The Stevenson Dam Bridge carries Connecticut Route 34 over the Housatonic River in the U.S. state of Connecticut, connecting the town of Monroe to the town of Oxford.

The Stevenson Dam Bridge sits on top of the Stevenson Dam, constructed by the Connecticut Light and Power Company. It is a concrete span featuring 24 arches.
The current bridge was constructed in 1919 and is 1213 feet in length by 42 feet in width, featuring one lane in each direction for automotive traffic. It is the only highway bridge in Connecticut on a dam spillway. In 2009, the DOT estimated the dam carries approximately 10,300 vehicles per day.

It has been claimed to be one of two dams in the country with a public road over top, but this is false.

==History==

A prior, one lane wooden suspension bridge known as "Zoar Bridge" existed just south of the confluence of the Halfway River with the Housatonic, at what is now the Monroe/Newtown town line, about 3/4 mile upstream from the dam/bridge current location. The supports for the old bridge were inundated with the construction of the dam. This bridge was not the predecessor to the current Derby-Shelton Bridge.

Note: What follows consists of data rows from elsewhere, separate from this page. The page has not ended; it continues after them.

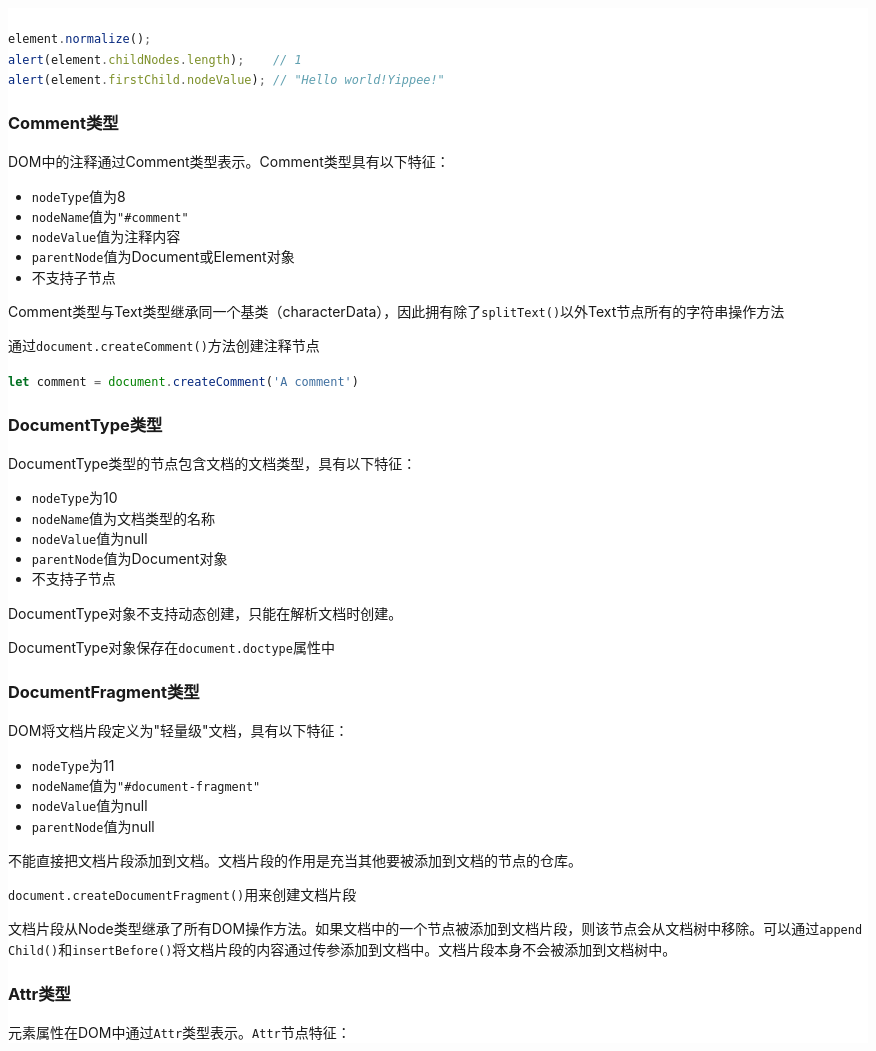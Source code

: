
 ```js

element.normalize();
alert(element.childNodes.length);    // 1
alert(element.firstChild.nodeValue); // "Hello world!Yippee!"
```

### Comment类型

DOM中的注释通过Comment类型表示。Comment类型具有以下特征：

- `nodeType`值为8
- `nodeName`值为`"#comment"`
- `nodeValue`值为注释内容
- `parentNode`值为Document或Element对象
- 不支持子节点

Comment类型与Text类型继承同一个基类（characterData），因此拥有除了`splitText()`以外Text节点所有的字符串操作方法

通过`document.createComment()`方法创建注释节点

```js
let comment = document.createComment('A comment')
```

### DocumentType类型

DocumentType类型的节点包含文档的文档类型，具有以下特征：

- `nodeType`为10
- `nodeName`值为文档类型的名称
- `nodeValue`值为null
- `parentNode`值为Document对象
- 不支持子节点

DocumentType对象不支持动态创建，只能在解析文档时创建。

DocumentType对象保存在`document.doctype`属性中

### DocumentFragment类型

DOM将文档片段定义为"轻量级"文档，具有以下特征：

- `nodeType`为11
- `nodeName`值为`"#document-fragment"`
- `nodeValue`值为null
- `parentNode`值为null

不能直接把文档片段添加到文档。文档片段的作用是充当其他要被添加到文档的节点的仓库。

`document.createDocumentFragment()`用来创建文档片段

文档片段从Node类型继承了所有DOM操作方法。如果文档中的一个节点被添加到文档片段，则该节点会从文档树中移除。可以通过`appendChild()`和`insertBefore()`将文档片段的内容通过传参添加到文档中。文档片段本身不会被添加到文档树中。

### Attr类型

元素属性在DOM中通过`Attr`类型表示。`Attr`节点特征：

In the winter of 1875, a flood carried Zoar Bridge a mile down stream. In 1890, county commissioners ordered the removal of a toll house connected to the Oxford side of the bridge, as it was deemed a fire hazard.

==Renovations==

- 1959 - New mercury vapor lights added, elimination of a sharp traffic approach.
- 1987 - 80 post tensioned anchor cables are installed to improve earthquake resiliency.
- 1979 - Widening project requires the bridge to be closed entirely to traffic for approximately six months.
- 2005 - The bridge was closed on five weekends in summer for repairs to the concrete decks.
- 2009 - A new bridge is planned for completion and has been bonded at $34 million.